There are just a couple of little changes to the rules at Men of Letters. The afternoon brings together a much larger cast than normal; 10 gentlemen, in fact. And each Men of Letters event has the same topic – a letter to the woman who changed my life – as a way to tie in with the origins of the event.

So what does happen when you gather ten prolific Australian men from various fields of accomplishment? What happens when you ask them to write personally about a woman who has left an imprint on their lives? And what happens when you nudge them onto a stage facing an audience predominantly made up of women? I momentarily wondered if we would be subjected to a string of odes to wives, girlfriends and the occasional ex-wife or ex-girlfriend.

What I look forward to most at these Men (and Women) of Letters events is their capriciousness. The same topic shared by the readers can take you to the most unexpected of places. It’s not uncommon for five readers to make you, in the same afternoon, laugh until snot comes out, weep, hug the person next to you, revisit a suppressed memory from grade two camp, and inspire you to pen your first letter in six years during interval.

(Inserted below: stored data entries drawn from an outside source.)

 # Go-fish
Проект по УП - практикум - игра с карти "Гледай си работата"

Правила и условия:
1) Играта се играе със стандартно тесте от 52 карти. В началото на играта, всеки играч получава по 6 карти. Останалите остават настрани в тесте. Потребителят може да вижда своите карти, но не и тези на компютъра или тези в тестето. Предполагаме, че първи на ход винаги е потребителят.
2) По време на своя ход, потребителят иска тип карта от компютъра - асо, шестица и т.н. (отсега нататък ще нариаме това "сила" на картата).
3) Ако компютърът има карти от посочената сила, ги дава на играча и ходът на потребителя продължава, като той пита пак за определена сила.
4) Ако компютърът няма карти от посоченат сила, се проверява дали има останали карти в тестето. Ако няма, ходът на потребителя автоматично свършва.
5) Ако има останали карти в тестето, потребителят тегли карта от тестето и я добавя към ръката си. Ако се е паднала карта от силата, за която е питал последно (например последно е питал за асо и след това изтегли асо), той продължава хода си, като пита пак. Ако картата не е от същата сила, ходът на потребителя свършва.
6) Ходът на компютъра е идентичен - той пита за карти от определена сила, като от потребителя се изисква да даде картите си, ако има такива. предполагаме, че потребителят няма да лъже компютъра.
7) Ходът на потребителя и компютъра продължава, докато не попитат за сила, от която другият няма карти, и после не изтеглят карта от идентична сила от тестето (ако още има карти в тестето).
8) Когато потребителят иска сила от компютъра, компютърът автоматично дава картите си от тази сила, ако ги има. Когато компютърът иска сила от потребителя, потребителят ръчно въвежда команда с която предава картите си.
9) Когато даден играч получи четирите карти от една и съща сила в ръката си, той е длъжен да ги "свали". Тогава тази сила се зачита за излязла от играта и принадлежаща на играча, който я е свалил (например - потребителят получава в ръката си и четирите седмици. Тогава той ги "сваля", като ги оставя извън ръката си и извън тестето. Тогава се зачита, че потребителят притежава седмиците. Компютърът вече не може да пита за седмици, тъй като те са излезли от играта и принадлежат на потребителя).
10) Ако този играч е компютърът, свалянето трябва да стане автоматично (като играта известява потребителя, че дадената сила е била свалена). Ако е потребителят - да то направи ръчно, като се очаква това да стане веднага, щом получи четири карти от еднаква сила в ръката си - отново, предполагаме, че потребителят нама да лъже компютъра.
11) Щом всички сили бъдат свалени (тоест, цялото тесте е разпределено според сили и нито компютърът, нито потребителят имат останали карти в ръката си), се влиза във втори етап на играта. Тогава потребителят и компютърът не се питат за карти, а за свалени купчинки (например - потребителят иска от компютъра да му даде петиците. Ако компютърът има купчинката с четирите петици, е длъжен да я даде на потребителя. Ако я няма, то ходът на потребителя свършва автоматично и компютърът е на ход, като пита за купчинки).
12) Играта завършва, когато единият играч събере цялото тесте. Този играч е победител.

Men of Letters didn’t disappoint in this regard. I loved Andy Griffiths’ letter to Margaret, National Customer Relations Manager at Target Australia. Nineteen years ago, Andy wrote a frivolous complaint letter – about an exploding customer salesperson – most likely born out of boredom. Good humoured Margaret indulged Andy’s playful idiocy and for that, we are eternally grateful. For it was Margaret’s letters (yes, there was more than one) that steered Andy towards professional writing and using his much loved imagination for good instead of evil.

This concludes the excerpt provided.